Two of planner's claims against Carter Co. mayor dismissed
Nov 6, 2012 at 9:44 AM
ELIZABETHTON — Claims against Carter County Mayor Leon Humphrey in a $600,000 lawsuit have been dismissed.
Circuit Court Judge Thomas Seeley Jr. announced his decision in court Friday. The lawsuit was filed earlier in the year by Carter County Planning Director Chris Schuettler, accusing the mayor of malicious prosecution and abuse of process.
Seeley dismissed both of those claims, but he said a claim of defamation (libel or slander) remains outstanding at this time.
Schuettler filed the lawsuit earlier this year against Humphrey and against Carter County.
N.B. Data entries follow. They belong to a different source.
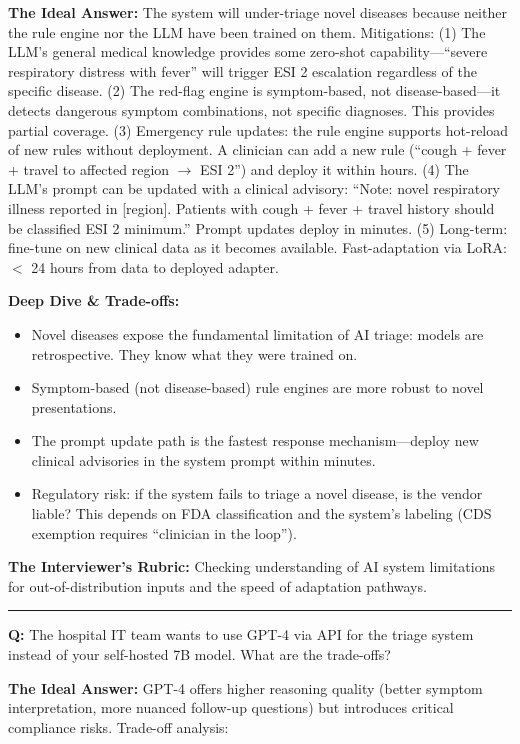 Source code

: \textbf{The Ideal Answer:} The system will under-triage novel diseases because neither the rule engine nor the LLM have been trained on them. Mitigations: (1) The LLM's general medical knowledge provides some zero-shot capability---``severe respiratory distress with fever'' will trigger ESI 2 escalation regardless of the specific disease. (2) The red-flag engine is symptom-based, not disease-based---it detects dangerous symptom combinations, not specific diagnoses. This provides partial coverage. (3) Emergency rule updates: the rule engine supports hot-reload of new rules without deployment. A clinician can add a new rule (``cough + fever + travel to affected region $\rightarrow$ ESI 2'') and deploy it within hours. (4) The LLM's prompt can be updated with a clinical advisory: ``Note: novel respiratory illness reported in [region]. Patients with cough + fever + travel history should be classified ESI 2 minimum.'' Prompt updates deploy in minutes. (5) Long-term: fine-tune on new clinical data as it becomes available. Fast-adaptation via LoRA: $<$ 24 hours from data to deployed adapter.

\textbf{Deep Dive \& Trade-offs:}
\begin{itemize}
  \item Novel diseases expose the fundamental limitation of AI triage: models are retrospective. They know what they were trained on.
  \item Symptom-based (not disease-based) rule engines are more robust to novel presentations.
  \item The prompt update path is the fastest response mechanism---deploy new clinical advisories in the system prompt within minutes.
  \item Regulatory risk: if the system fails to triage a novel disease, is the vendor liable? This depends on FDA classification and the system's labeling (CDS exemption requires ``clinician in the loop'').
\end{itemize}

\textbf{The Interviewer's Rubric:} Checking understanding of AI system limitations for out-of-distribution inputs and the speed of adaptation pathways.

\bigskip\hrule\bigskip

\textbf{Q:} The hospital IT team wants to use GPT-4 via API for the triage system instead of your self-hosted 7B model. What are the trade-offs?

\textbf{The Ideal Answer:} GPT-4 offers higher reasoning quality (better symptom interpretation, more nuanced follow-up questions) but introduces critical compliance risks. Trade-off analysis:


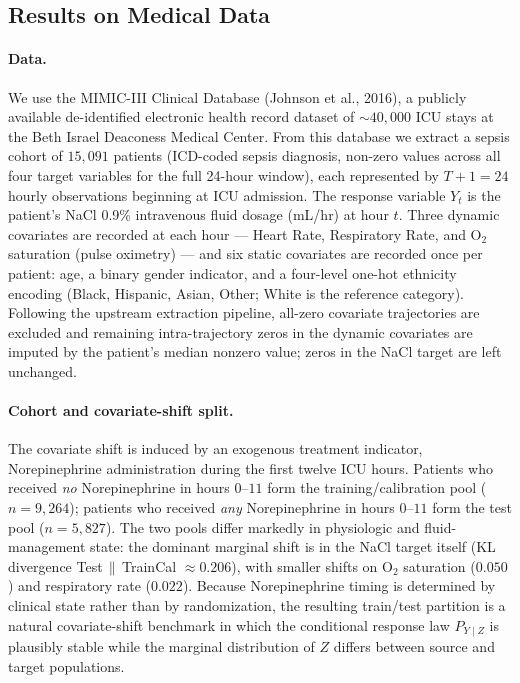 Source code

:\documentclass{article}
\numberwithin{equation}{section}
\begin{document}
\subsection{Results on Medical Data}
\label{sec:experiments:medical}

\paragraph{Data.}
We use the MIMIC-III Clinical Database (Johnson et al., 2016), a publicly
available de-identified electronic health record dataset of $\sim\!\!40{,}000$
ICU stays at the Beth Israel Deaconess Medical Center.  From this database we
extract a sepsis cohort of $15{,}091$ patients (ICD-coded sepsis diagnosis,
non-zero values across all four target variables for the full 24-hour window),
each represented by $T+1 = 24$ hourly observations beginning at ICU admission.
The response variable $Y_t$ is the patient's NaCl 0.9\% intravenous fluid
dosage (mL/hr) at hour $t$.  Three dynamic covariates are recorded at each
hour --- Heart Rate, Respiratory Rate, and O$_2$ saturation (pulse oximetry)
--- and six static covariates are recorded once per patient: age, a binary
gender indicator, and a four-level one-hot ethnicity encoding (Black,
Hispanic, Asian, Other; White is the reference category).  Following the
upstream extraction pipeline, all-zero covariate trajectories are excluded and
remaining intra-trajectory zeros in the dynamic covariates are imputed by the
patient's median nonzero value; zeros in the NaCl target are left unchanged.

\paragraph{Cohort and covariate-shift split.}
The covariate shift is induced by an exogenous treatment indicator,
Norepinephrine administration during the first twelve ICU hours.  Patients
who received \emph{no} Norepinephrine in hours $0$--$11$ form the
training/calibration pool ($n = 9{,}264$); patients who received
\emph{any} Norepinephrine in hours $0$--$11$ form the test pool
($n = 5{,}827$).  The two pools differ markedly in physiologic and
fluid-management state: the dominant marginal shift is in the NaCl target
itself (KL divergence Test\,$\|$\,TrainCal $\approx 0.206$), with smaller
shifts on O$_2$ saturation ($0.050$) and respiratory rate ($0.022$).
Because Norepinephrine timing is determined by clinical state rather than by
randomization, the resulting train/test partition is a natural covariate-shift
benchmark in which the conditional response law $P_{Y \mid Z}$ is plausibly
stable while the marginal distribution of $Z$ differs between source and
target populations.
\end{document}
He later filed an amended motion that requested the county be dropped as a defendant because state tort reform law made the county immune from such a lawsuit.
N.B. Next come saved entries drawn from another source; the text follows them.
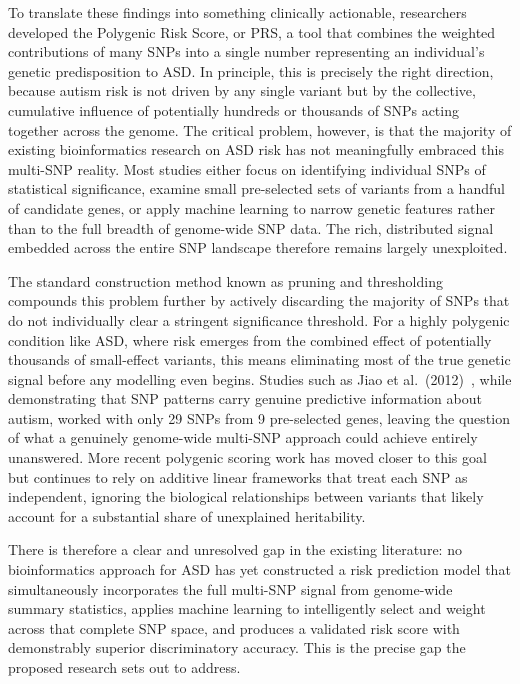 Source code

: To translate these findings into something clinically actionable,
researchers developed the Polygenic Risk Score, or PRS, a tool that
combines the weighted contributions of many SNPs into a single number
representing an individual's genetic predisposition to ASD. In
principle, this is precisely the right direction, because autism risk
is not driven by any single variant but by the collective, cumulative
influence of potentially hundreds or thousands of SNPs acting together
across the genome. The critical problem, however, is that the majority
of existing bioinformatics research on ASD risk has not meaningfully
embraced this multi-SNP reality. Most studies either focus on
identifying individual SNPs of statistical significance, examine small
pre-selected sets of variants from a handful of candidate genes, or
apply machine learning to narrow genetic features rather than to the
full breadth of genome-wide SNP data. The rich, distributed signal
embedded across the entire SNP landscape therefore remains largely
unexploited.

The standard construction method known as pruning and thresholding
compounds this problem further by actively discarding the majority of
SNPs that do not individually clear a stringent significance
threshold. For a highly polygenic condition like ASD, where risk
emerges from the combined effect of potentially thousands of
small-effect variants, this means eliminating most of the true genetic
signal before any modelling even begins. Studies such as Jiao et al.\
(2012)~\cite{jiao2012}, while demonstrating that SNP patterns carry
genuine predictive information about autism, worked with only 29 SNPs
from 9 pre-selected genes, leaving the question of what a genuinely
genome-wide multi-SNP approach could achieve entirely unanswered. More
recent polygenic scoring work has moved closer to this goal but
continues to rely on additive linear frameworks that treat each SNP as
independent, ignoring the biological relationships between variants
that likely account for a substantial share of unexplained heritability.

There is therefore a clear and unresolved gap in the existing
literature: no bioinformatics approach for ASD has yet constructed a
risk prediction model that simultaneously incorporates the full
multi-SNP signal from genome-wide summary statistics, applies machine
learning to intelligently select and weight across that complete SNP
space, and produces a validated risk score with demonstrably superior
discriminatory accuracy. This is the precise gap the proposed research
sets out to address.
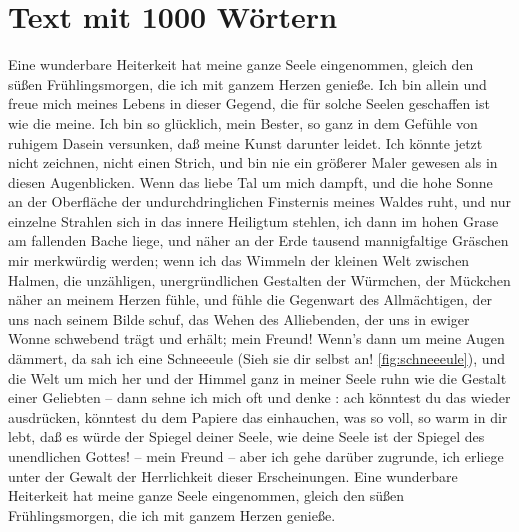 \documentclass{scrreprt}
\begin{document}
	\section{Text mit 1000 Wörtern \cite{ref1}} 
	Eine wunderbare Heiterkeit hat meine ganze Seele eingenommen, gleich den süßen Frühlingsmorgen, die ich mit ganzem Herzen genieße. Ich bin allein und freue mich meines Lebens in dieser Gegend, die für solche Seelen geschaffen ist wie die meine. Ich bin so glücklich, mein Bester, so ganz in dem Gefühle von ruhigem Dasein versunken, daß meine Kunst darunter leidet.
	 Ich könnte jetzt nicht zeichnen, nicht einen Strich, und bin nie ein größerer Maler gewesen als in diesen Augenblicken. Wenn das liebe Tal um mich dampft, und die hohe Sonne an der Oberfläche der undurchdringlichen Finsternis meines Waldes ruht, und nur einzelne Strahlen sich in das innere Heiligtum stehlen, ich dann im hohen Grase am fallenden Bache liege, und näher an der Erde tausend mannigfaltige Gräschen mir merkwürdig werden; wenn ich das Wimmeln der kleinen Welt zwischen Halmen, die unzähligen, unergründlichen Gestalten der Würmchen, der Mückchen näher an meinem Herzen fühle, und fühle die Gegenwart des Allmächtigen, der uns nach seinem Bilde schuf, das Wehen des Alliebenden, der uns in ewiger Wonne schwebend trägt und erhält; mein Freund! Wenn’s dann um meine Augen dämmert, da sah ich eine Schneeeule (Sieh sie dir selbst an! \ref{fig:schneeeule}), und die Welt um mich her und der Himmel ganz in meiner Seele ruhn wie die Gestalt einer Geliebten – dann sehne ich mich oft und denke : ach könntest du das wieder ausdrücken, könntest du dem Papiere das einhauchen, was so voll, so warm in dir lebt, daß es würde der Spiegel deiner Seele, wie deine Seele ist der Spiegel des unendlichen Gottes! – mein Freund – aber ich gehe darüber zugrunde, ich erliege unter der Gewalt der Herrlichkeit dieser Erscheinungen. Eine wunderbare Heiterkeit hat meine ganze Seele eingenommen, gleich den süßen Frühlingsmorgen, die ich mit ganzem Herzen genieße.\\
	
\end{document}
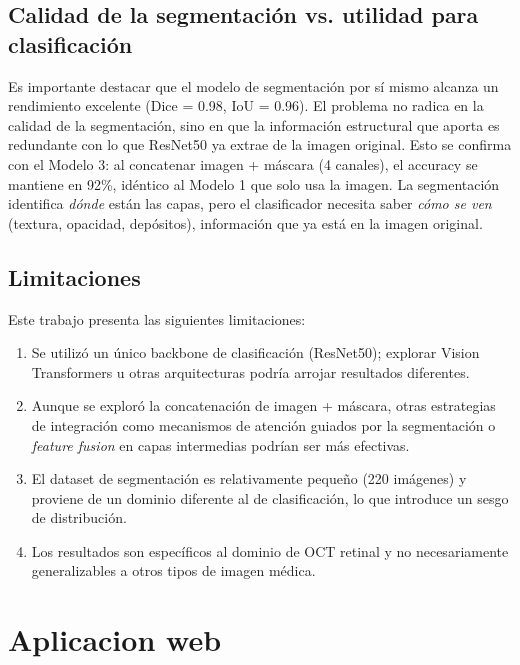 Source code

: \documentclass[journal, twocolumn]{IEEEtran}
\begin{document}
\subsection{Calidad de la segmentación vs. utilidad para clasificación}

Es importante destacar que el modelo de segmentación por sí mismo alcanza un rendimiento excelente (Dice = 0.98, IoU = 0.96). El problema no radica en la calidad de la segmentación, sino en que la información estructural que aporta es redundante con lo que ResNet50 ya extrae de la imagen original. Esto se confirma con el Modelo 3: al concatenar imagen + máscara (4 canales), el accuracy se mantiene en 92\%, idéntico al Modelo 1 que solo usa la imagen. La segmentación identifica \textit{dónde} están las capas, pero el clasificador necesita saber \textit{cómo se ven} (textura, opacidad, depósitos), información que ya está en la imagen original.

\subsection{Limitaciones}

Este trabajo presenta las siguientes limitaciones:
\begin{enumerate}
	\item Se utilizó un único backbone de clasificación (ResNet50); explorar Vision Transformers u otras arquitecturas podría arrojar resultados diferentes.
	\item Aunque se exploró la concatenación de imagen + máscara, otras estrategias de integración como mecanismos de atención guiados por la segmentación o \textit{feature fusion} en capas intermedias podrían ser más efectivas.
	\item El dataset de segmentación es relativamente pequeño (220 imágenes) y proviene de un dominio diferente al de clasificación, lo que introduce un sesgo de distribución.
	\item Los resultados son específicos al dominio de OCT retinal y no necesariamente generalizables a otros tipos de imagen médica.
\end{enumerate}

\section{Aplicacion web}
\end{document}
The lawsuit stems from criminal charges that had been brought against Schuettler in 2011, alleging he had been on the payroll clock when phone records showed he was in North Carolina.
Schuettler claimed the phone records for calls made in North Carolina were merely charges from calls he had made from the mountainous eastern section of Carter County while he was on the job. He said the nearest cell phone towers were in North Carolina.
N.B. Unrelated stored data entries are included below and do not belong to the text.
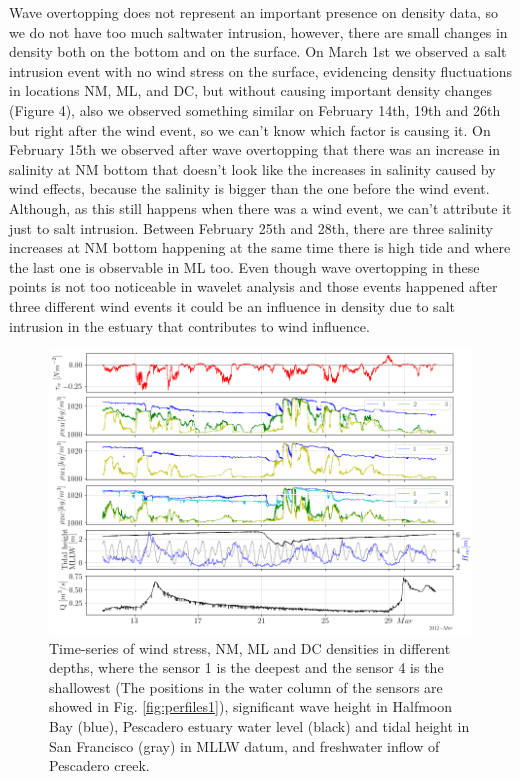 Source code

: \documentclass[11pt,letterpaper]{article}
\begin{document}
Wave overtopping does not represent an important presence on density data, so we do not have too much saltwater intrusion, however, there are small changes in density both on the bottom and on the surface. On March 1st we observed a salt intrusion event with no wind stress on the surface, evidencing density fluctuations in locations NM, ML, and DC, but without causing important density changes (Figure 4), also we observed something similar on February 14th, 19th and 26th but right after the wind event, so we can't know which factor is causing it. On February 15th we observed after wave overtopping that there was an increase in salinity at NM bottom that doesn't look like the increases in salinity caused by wind effects, because the salinity is bigger than the one before the wind event. Although, as this still happens when there was a wind event, we can't attribute it just to salt intrusion. Between February 25th and 28th, there are three salinity increases at NM bottom happening at the same time there is high tide and where the last one is observable in ML too. Even though wave overtopping in these points is not too noticeable in wavelet analysis and those events happened after three different wind events it could be an influence in density due to salt intrusion in the estuary that contributes to wind influence. 


\begin{figure}[h!]
    \centering
    \includegraphics[width=\textwidth]{Imagenes/dens.png}
    \caption{Time-series of wind stress, NM, ML and DC densities in different depths, where the sensor 1 is the deepest and the sensor 4 is the shallowest (The positions in the water column of the sensors are showed in Fig. \ref{fig:perfiles1}), significant wave height in Halfmoon Bay (blue), Pescadero estuary water level (black) and tidal height in San Francisco (gray) in MLLW datum, and freshwater inflow of Pescadero creek.}
    \label{fig:dens}
\end{figure}
\end{document}
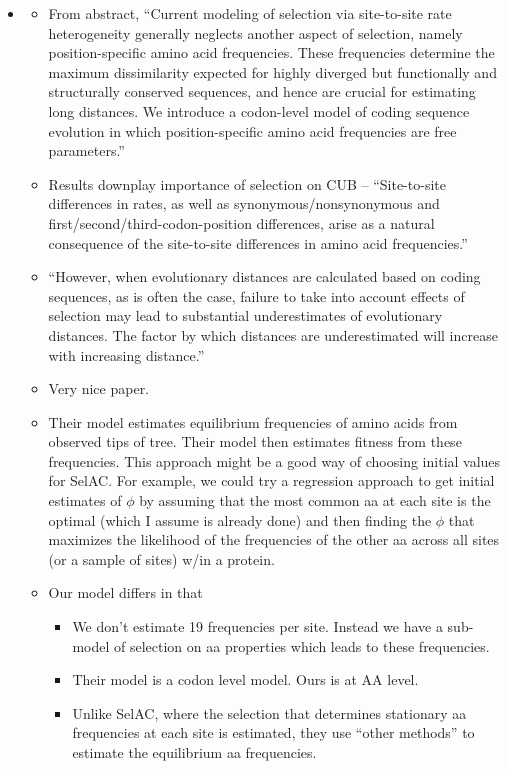 \begin{itemize}
\begin{itemize}
\item \citet{HalpernAndBruno1998}
  \begin{itemize}
  \item From abstract, ``Current modeling of selection via site-to-site rate heterogeneity generally neglects another aspect of selection, namely position-specific amino acid frequencies. These frequencies determine the maximum dissimilarity expected for highly diverged but functionally and structurally conserved sequences, and hence are crucial for estimating long distances. We introduce a codon-level model of coding sequence evolution in which position-specific amino acid frequencies are free parameters.''
  \item Results downplay importance of selection on CUB --
    ``Site-to-site differences in rates, as well as synonymous/nonsynonymous and first/second/third-codon-position differences, arise as a natural consequence of the site-to-site differences in amino acid frequencies.''
  \item ``However, when evolutionary distances are calculated based on coding sequences, as is often the case, failure to take into account effects of selection may lead to substantial underestimates of evolutionary distances. The factor by which distances are underestimated will increase with increasing distance.''
  \item Very nice paper.
  \item Their model estimates equilibrium frequencies of amino acids from observed tips of tree.
    Their model then estimates fitness from these frequencies.
    This approach might be a good way of choosing initial values for SelAC.
    For example, we could try a regression approach to get initial estimates of $\phi$ by assuming that the most common aa at each site is the optimal (which I assume is already done) and then finding the $\phi$ that maximizes the likelihood of the frequencies of the other aa across all sites (or a sample of sites) w/in a protein. 
  \item Our model differs in that
    \begin{itemize}
    \item  We don't estimate 19 frequencies per site.
    Instead we have a sub-model of selection on aa properties which leads to these frequencies.
  \item Their model is a codon level model. 
    Ours is at AA level.
  \item Unlike SelAC, where the selection that determines stationary aa frequencies at each site is estimated,  they use ``other methods'' to estimate the equilibrium aa frequencies.

\end{itemize}
\end{itemize}
\end{itemize}
\end{itemize}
The criminal charges were brought by the Tennessee Bureau of Investigation and were dismissed in Criminal Court last year.
Following the dismissal, Schuettler filed the lawsuit, alleging Humphrey had failed to follow proper procedures, as set forth in the county’s rules. He also claimed Humprhey had a “vendetta” against him and was attempting to use his position as mayor to terminate Schuettler’s employment with the county.
Schuettler said in his suit that Humphrey gave information to the Tennessee Bureau of Investigation and state comptroller’s office, which led to the criminal charges against him.
Seeley said Humphrey brought the complaint to the TBI and it was the state agency that investigated the matter and brought the criminal charges. “Humphrey did not bring the charges against Mr. Schuettler. Therefore, plaintiff’s claim for malicious prosecution against Humphrey must be dismissed.”
Seeley said abuse of process is for actions after the charges have been issued. He said there were no allegations of improper process after the charges had been issued, so the abuse of process claim must be dismissed.
Seeley concluded by saying that Schuettler had presented no specific statements of Humphrey’s alleged defamation and Humphrey had not addressed the libel or slander claims in his motion to dismiss, so the court left that matter outstanding at this time.